Objective: Studies measuring progression of carotid artery intima-media thickness (cIMT) have been used to estimate the effect of lipid-modifying therapies cardiovascular event risk. The likelihood that future cIMT clinical trials will detect a true treatment effect is estimated by leveraging results from prior studies. The present analyses assess the impact of between- and within-study variability based on currently published data from prior clinical studies on the likelihood that ongoing or future cIMT trials will detect the true treatment effect of lipid-modifying therapies.
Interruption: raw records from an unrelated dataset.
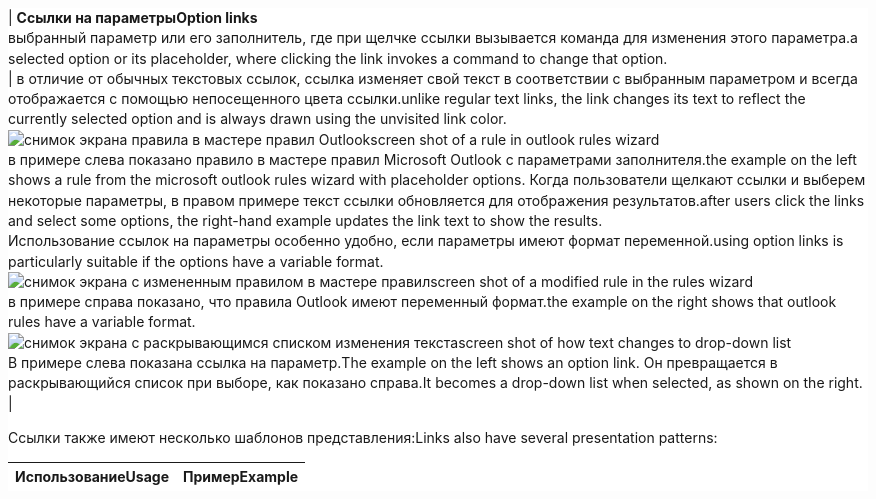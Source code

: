 | <span data-ttu-id="32210-199">**Ссылки на параметры**</span><span class="sxs-lookup"><span data-stu-id="32210-199">**Option links**</span></span><br/> <span data-ttu-id="32210-200">выбранный параметр или его заполнитель, где при щелчке ссылки вызывается команда для изменения этого параметра.</span><span class="sxs-lookup"><span data-stu-id="32210-200">a selected option or its placeholder, where clicking the link invokes a command to change that option.</span></span><br/>       | <span data-ttu-id="32210-201">в отличие от обычных текстовых ссылок, ссылка изменяет свой текст в соответствии с выбранным параметром и всегда отображается с помощью непосещенного цвета ссылки.</span><span class="sxs-lookup"><span data-stu-id="32210-201">unlike regular text links, the link changes its text to reflect the currently selected option and is always drawn using the unvisited link color.</span></span> <br/> ![<span data-ttu-id="32210-202">снимок экрана правила в мастере правил Outlook</span><span class="sxs-lookup"><span data-stu-id="32210-202">screen shot of a rule in outlook rules wizard</span></span> ](images/ctrl-links-image4.png)<br/> <span data-ttu-id="32210-203">в примере слева показано правило в мастере правил Microsoft Outlook с параметрами заполнителя.</span><span class="sxs-lookup"><span data-stu-id="32210-203">the example on the left shows a rule from the microsoft outlook rules wizard with placeholder options.</span></span> <span data-ttu-id="32210-204">Когда пользователи щелкают ссылки и выберем некоторые параметры, в правом примере текст ссылки обновляется для отображения результатов.</span><span class="sxs-lookup"><span data-stu-id="32210-204">after users click the links and select some options, the right-hand example updates the link text to show the results.</span></span><br/> <span data-ttu-id="32210-205">Использование ссылок на параметры особенно удобно, если параметры имеют формат переменной.</span><span class="sxs-lookup"><span data-stu-id="32210-205">using option links is particularly suitable if the options have a variable format.</span></span> <br/> ![<span data-ttu-id="32210-206">снимок экрана с измененным правилом в мастере правил</span><span class="sxs-lookup"><span data-stu-id="32210-206">screen shot of a modified rule in the rules wizard</span></span> ](images/ctrl-links-image5.png)<br/> <span data-ttu-id="32210-207">в примере справа показано, что правила Outlook имеют переменный формат.</span><span class="sxs-lookup"><span data-stu-id="32210-207">the example on the right shows that outlook rules have a variable format.</span></span> <br/> ![<span data-ttu-id="32210-208">снимок экрана с раскрывающимся списком изменения текста</span><span class="sxs-lookup"><span data-stu-id="32210-208">screen shot of how text changes to drop-down list</span></span> ](images/ctrl-links-image6.png)<br/> <span data-ttu-id="32210-209">В примере слева показана ссылка на параметр.</span><span class="sxs-lookup"><span data-stu-id="32210-209">The example on the left shows an option link.</span></span> <span data-ttu-id="32210-210">Он превращается в раскрывающийся список при выборе, как показано справа.</span><span class="sxs-lookup"><span data-stu-id="32210-210">It becomes a drop-down list when selected, as shown on the right.</span></span><br/> |



 

<span data-ttu-id="32210-211">Ссылки также имеют несколько шаблонов представления:</span><span class="sxs-lookup"><span data-stu-id="32210-211">Links also have several presentation patterns:</span></span>



|    <span data-ttu-id="32210-212">Использование</span><span class="sxs-lookup"><span data-stu-id="32210-212">Usage</span></span>                                 |    <span data-ttu-id="32210-213">Пример</span><span class="sxs-lookup"><span data-stu-id="32210-213">Example</span></span>                               |
|--------------------------------------------------------------------------------------------------------|-------------------------------------------------------------------------------------------------------------------------------------------------------------------------------------------------------------------------------------------------------------------------------------------------------------------------------------------------------------------------------------------------------------------------------------------------------------------------------------------------------------------------------------------------------------------------------------------------------------------------------------------------------------------------------------------------------------------------------------------------|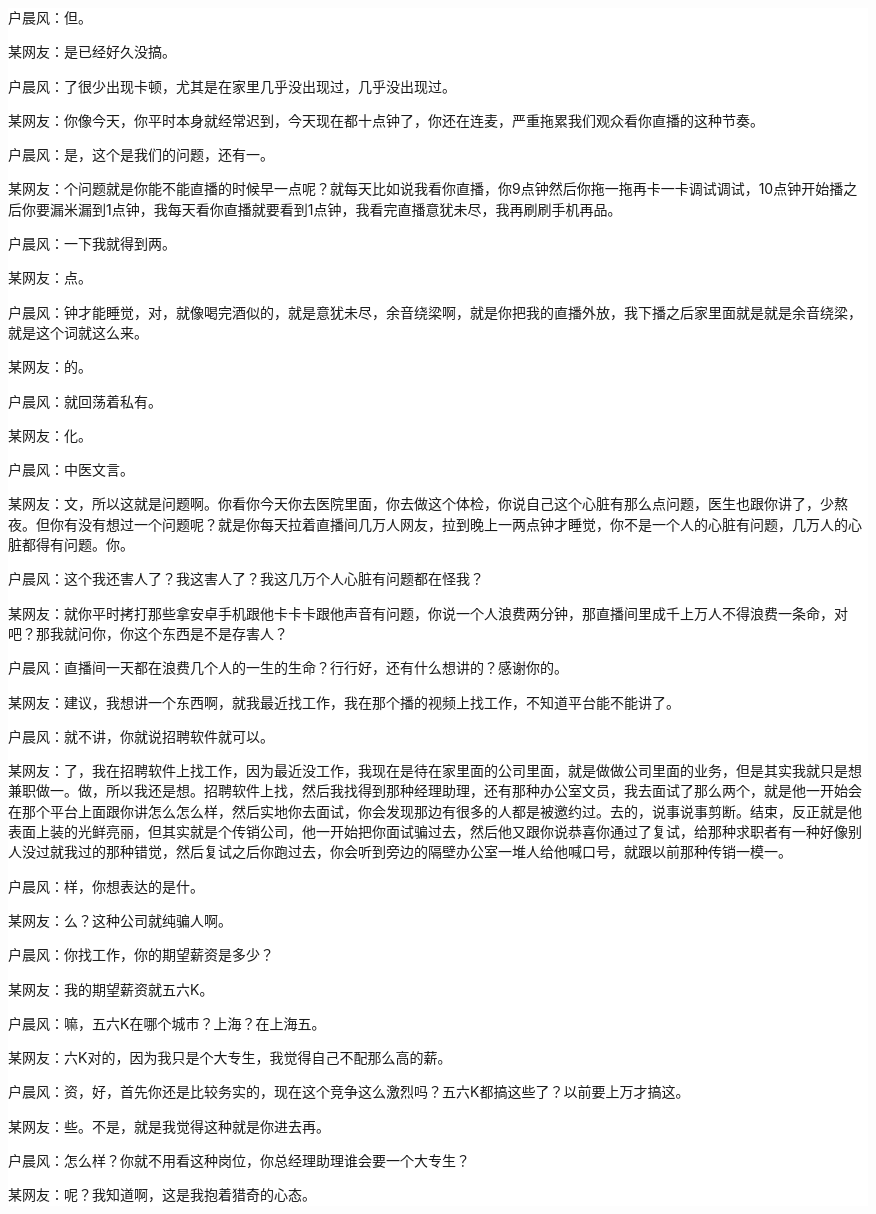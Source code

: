 户晨风：但。

某网友：是已经好久没搞。

户晨风：了很少出现卡顿，尤其是在家里几乎没出现过，几乎没出现过。

某网友：你像今天，你平时本身就经常迟到，今天现在都十点钟了，你还在连麦，严重拖累我们观众看你直播的这种节奏。

户晨风：是，这个是我们的问题，还有一。

某网友：个问题就是你能不能直播的时候早一点呢？就每天比如说我看你直播，你9点钟然后你拖一拖再卡一卡调试调试，10点钟开始播之后你要漏米漏到1点钟，我每天看你直播就要看到1点钟，我看完直播意犹未尽，我再刷刷手机再品。

户晨风：一下我就得到两。

某网友：点。

户晨风：钟才能睡觉，对，就像喝完酒似的，就是意犹未尽，余音绕梁啊，就是你把我的直播外放，我下播之后家里面就是就是余音绕梁，就是这个词就这么来。

某网友：的。

户晨风：就回荡着私有。

某网友：化。

户晨风：中医文言。

某网友：文，所以这就是问题啊。你看你今天你去医院里面，你去做这个体检，你说自己这个心脏有那么点问题，医生也跟你讲了，少熬夜。但你有没有想过一个问题呢？就是你每天拉着直播间几万人网友，拉到晚上一两点钟才睡觉，你不是一个人的心脏有问题，几万人的心脏都得有问题。你。

户晨风：这个我还害人了？我这害人了？我这几万个人心脏有问题都在怪我？

某网友：就你平时拷打那些拿安卓手机跟他卡卡卡跟他声音有问题，你说一个人浪费两分钟，那直播间里成千上万人不得浪费一条命，对吧？那我就问你，你这个东西是不是存害人？

户晨风：直播间一天都在浪费几个人的一生的生命？行行好，还有什么想讲的？感谢你的。

某网友：建议，我想讲一个东西啊，就我最近找工作，我在那个播的视频上找工作，不知道平台能不能讲了。

户晨风：就不讲，你就说招聘软件就可以。

某网友：了，我在招聘软件上找工作，因为最近没工作，我现在是待在家里面的公司里面，就是做做公司里面的业务，但是其实我就只是想兼职做一。做，所以我还是想。招聘软件上找，然后我找得到那种经理助理，还有那种办公室文员，我去面试了那么两个，就是他一开始会在那个平台上面跟你讲怎么怎么样，然后实地你去面试，你会发现那边有很多的人都是被邀约过。去的，说事说事剪断。结束，反正就是他表面上装的光鲜亮丽，但其实就是个传销公司，他一开始把你面试骗过去，然后他又跟你说恭喜你通过了复试，给那种求职者有一种好像别人没过就我过的那种错觉，然后复试之后你跑过去，你会听到旁边的隔壁办公室一堆人给他喊口号，就跟以前那种传销一模一。

户晨风：样，你想表达的是什。

某网友：么？这种公司就纯骗人啊。

户晨风：你找工作，你的期望薪资是多少？

某网友：我的期望薪资就五六K。

户晨风：嘛，五六K在哪个城市？上海？在上海五。

某网友：六K对的，因为我只是个大专生，我觉得自己不配那么高的薪。

户晨风：资，好，首先你还是比较务实的，现在这个竞争这么激烈吗？五六K都搞这些了？以前要上万才搞这。

某网友：些。不是，就是我觉得这种就是你进去再。

户晨风：怎么样？你就不用看这种岗位，你总经理助理谁会要一个大专生？

某网友：呢？我知道啊，这是我抱着猎奇的心态。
Methods: Published data from six contemporary cIMT studies (ASAP, ARBITER 2, RADIANCE 1, RADIANCE 2, ENHANCE, and METEOR) including data from a total of 3563 patients were examined. Bayesian and frequentist methods were used to assess the impact of between study variability on the likelihood of detecting true treatment effects on 1-year cIMT progression/regression and to provide a sample size estimate that would specifically compensate for the effect of between-study variability.
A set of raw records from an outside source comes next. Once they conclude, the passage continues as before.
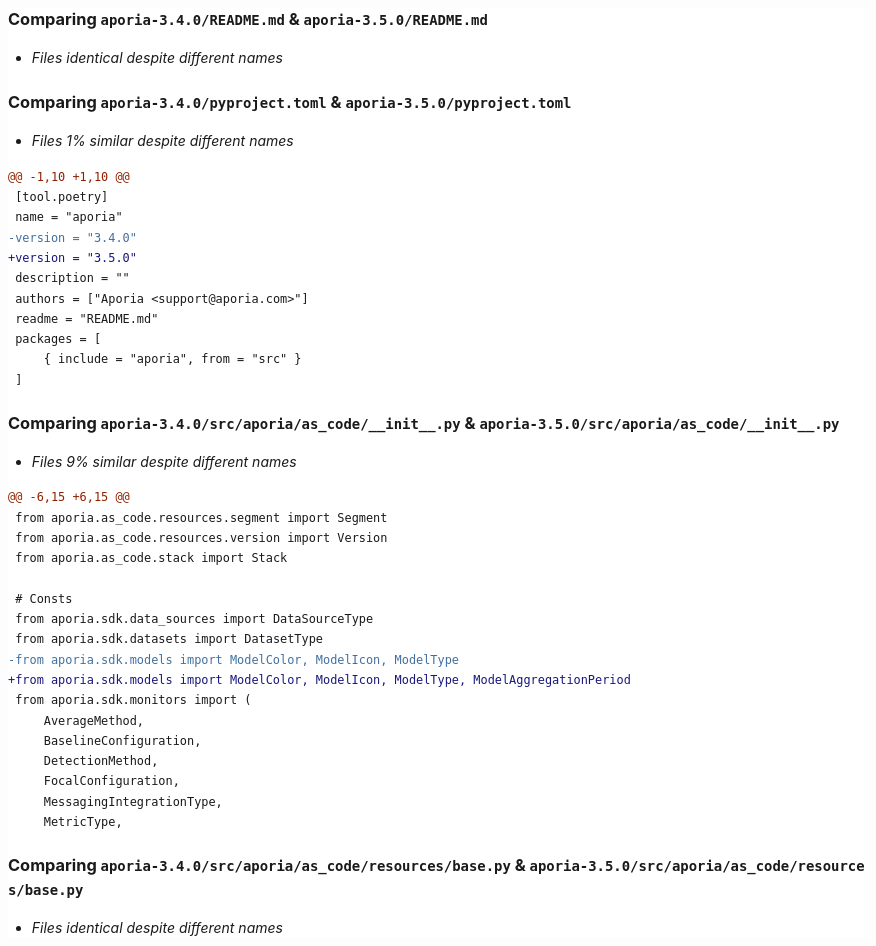 
### Comparing `aporia-3.4.0/README.md` & `aporia-3.5.0/README.md`

 * *Files identical despite different names*

### Comparing `aporia-3.4.0/pyproject.toml` & `aporia-3.5.0/pyproject.toml`

 * *Files 1% similar despite different names*

```diff
@@ -1,10 +1,10 @@
 [tool.poetry]
 name = "aporia"
-version = "3.4.0"
+version = "3.5.0"
 description = ""
 authors = ["Aporia <support@aporia.com>"]
 readme = "README.md"
 packages = [
     { include = "aporia", from = "src" }
 ]
```

### Comparing `aporia-3.4.0/src/aporia/as_code/__init__.py` & `aporia-3.5.0/src/aporia/as_code/__init__.py`

 * *Files 9% similar despite different names*

```diff
@@ -6,15 +6,15 @@
 from aporia.as_code.resources.segment import Segment
 from aporia.as_code.resources.version import Version
 from aporia.as_code.stack import Stack
 
 # Consts
 from aporia.sdk.data_sources import DataSourceType
 from aporia.sdk.datasets import DatasetType
-from aporia.sdk.models import ModelColor, ModelIcon, ModelType
+from aporia.sdk.models import ModelColor, ModelIcon, ModelType, ModelAggregationPeriod
 from aporia.sdk.monitors import (
     AverageMethod,
     BaselineConfiguration,
     DetectionMethod,
     FocalConfiguration,
     MessagingIntegrationType,
     MetricType,
```

### Comparing `aporia-3.4.0/src/aporia/as_code/resources/base.py` & `aporia-3.5.0/src/aporia/as_code/resources/base.py`

 * *Files identical despite different names*
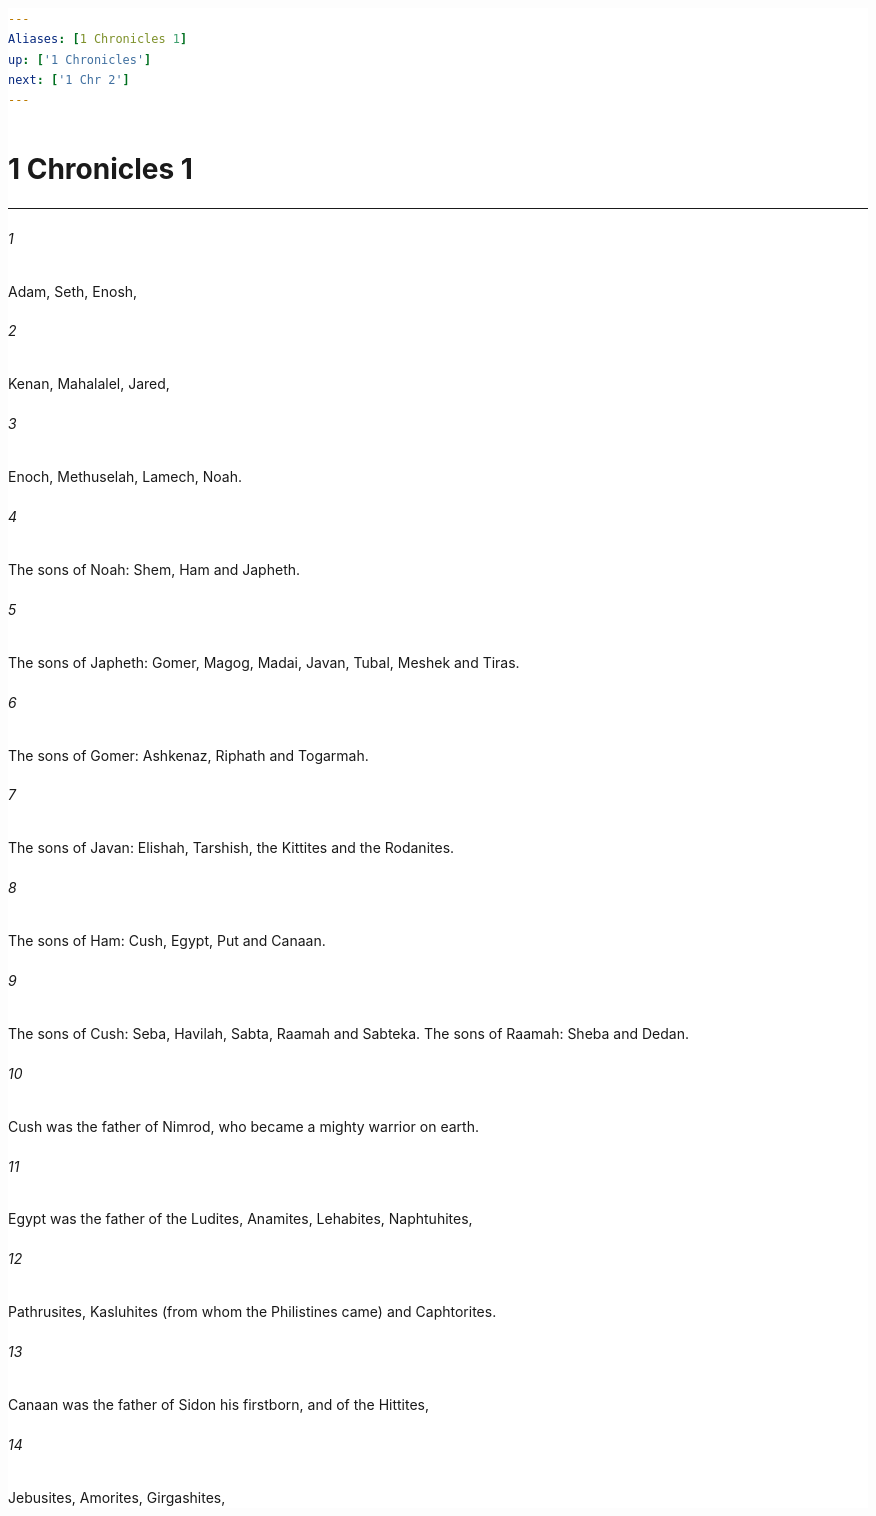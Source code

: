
 ```yaml
---
Aliases: [1 Chronicles 1]
up: ['1 Chronicles']
next: ['1 Chr 2']
---
```

# 1 Chronicles 1

***


###### 1 
Adam, Seth, Enosh, 

###### 2 
Kenan, Mahalalel, Jared, 

###### 3 
Enoch, Methuselah, Lamech, Noah. 

###### 4 
The sons of Noah: Shem, Ham and Japheth. 

###### 5 
The sons of Japheth: Gomer, Magog, Madai, Javan, Tubal, Meshek and Tiras. 

###### 6 
The sons of Gomer: Ashkenaz, Riphath and Togarmah. 

###### 7 
The sons of Javan: Elishah, Tarshish, the Kittites and the Rodanites. 

###### 8 
The sons of Ham: Cush, Egypt, Put and Canaan. 

###### 9 
The sons of Cush: Seba, Havilah, Sabta, Raamah and Sabteka. The sons of Raamah: Sheba and Dedan. 

###### 10 
Cush was the father of Nimrod, who became a mighty warrior on earth. 

###### 11 
Egypt was the father of the Ludites, Anamites, Lehabites, Naphtuhites, 

###### 12 
Pathrusites, Kasluhites (from whom the Philistines came) and Caphtorites. 

###### 13 
Canaan was the father of Sidon his firstborn, and of the Hittites, 

###### 14 
Jebusites, Amorites, Girgashites,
Results: In addition to the well-described within-study variability, there is considerable between-study variability associated with the measurement of annualized change in cIMT. Accounting for the additional between-study variability decreases the power for existing study designs. In order to account for the added between-study variability, it is likely that future cIMT studies would require a large increase in sample size in order to provide substantial probability (> or =90%) to have 90% power of detecting a true treatment effect.Limitation Analyses are based on study level data. Future meta-analyses incorporating patient-level data would be useful for confirmation.
Conclusion: Due to substantial within- and between-study variability in the measure of 1-year change of cIMT, as well as uncertainty about progression rates in contemporary populations, future study designs evaluating the effect of new lipid-modifying therapies on atherosclerotic disease progression are likely to be challenged by large sample sizes in order to demonstrate a true treatment effect.